Before PEARSON, CHARLES CARROLL and BARKDULL, JJ.
This appeal is from a judgment of the circuit court upholding an order of the city manager of the City of Miami by which a police officer was dismissed following hearing before the Civil Service Board on seven charges of misconduct. The Board found the officer not guilty on certain of the charges, and guilty on others, and recommended that the officer be suspended for a period of four months and that he then serve in a probationary status for one year.
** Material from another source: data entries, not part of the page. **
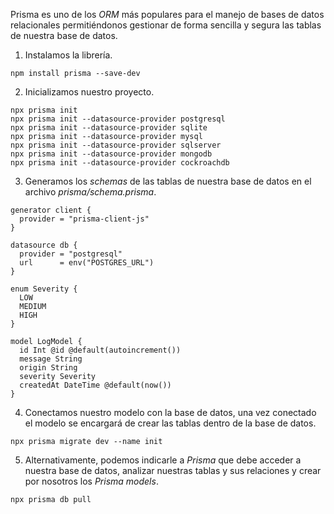 Prisma es uno de los *ORM* más populares para el manejo de bases de datos relacionales permitiéndonos gestionar de forma sencilla y segura las tablas de nuestra base de datos.

1. Instalamos la librería.

```
npm install prisma --save-dev
```

2. Inicializamos nuestro proyecto.

```
npx prisma init
npx prisma init --datasource-provider postgresql
npx prisma init --datasource-provider sqlite
npx prisma init --datasource-provider mysql
npx prisma init --datasource-provider sqlserver
npx prisma init --datasource-provider mongodb
npx prisma init --datasource-provider cockroachdb
```

3. Generamos los *schemas* de las tablas de nuestra base de datos en el archivo *prisma/schema.prisma*.

```
generator client {
  provider = "prisma-client-js"
}

datasource db {
  provider = "postgresql"
  url      = env("POSTGRES_URL")
}

enum Severity {
  LOW
  MEDIUM
  HIGH
}

model LogModel {
  id Int @id @default(autoincrement())
  message String
  origin String
  severity Severity
  createdAt DateTime @default(now())
}
```

4. Conectamos nuestro modelo con la base de datos, una vez conectado el modelo se encargará de crear las tablas dentro de la base de datos.

```
npx prisma migrate dev --name init
```

5. Alternativamente, podemos indicarle a *Prisma* que debe acceder a nuestra base de datos, analizar nuestras tablas y sus relaciones y crear por nosotros los *Prisma models*.

```
npx prisma db pull
```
The city manager entered his decision or order which sustained the findings of the Board as to the appellant's guilt or innocence of the respective charges, but ordered dismissal, in conformity to the original action of that character which had been taken by the chief of police.
The judgment of the circuit court denying certiorari recited the facts of the case, and included the following:
"5. The Judgment was based on the Respondent's finding that the Board's findings on Petitioner's guilt and innocence were sustained by competent and substantial evidence and upon his further finding that there was no cogent reason to lessen the penalty of dismissal which had originally been imposed. It adjudged the Petitioner to be not guilty of charge No. 1, charge No. 2, charge No. 3 and charge No. 7, but guilty of charge No. 4, charge No. 5 and charge No. 6; further, that the Petitioner be dismissed from his employment effective as of August 11, 1970.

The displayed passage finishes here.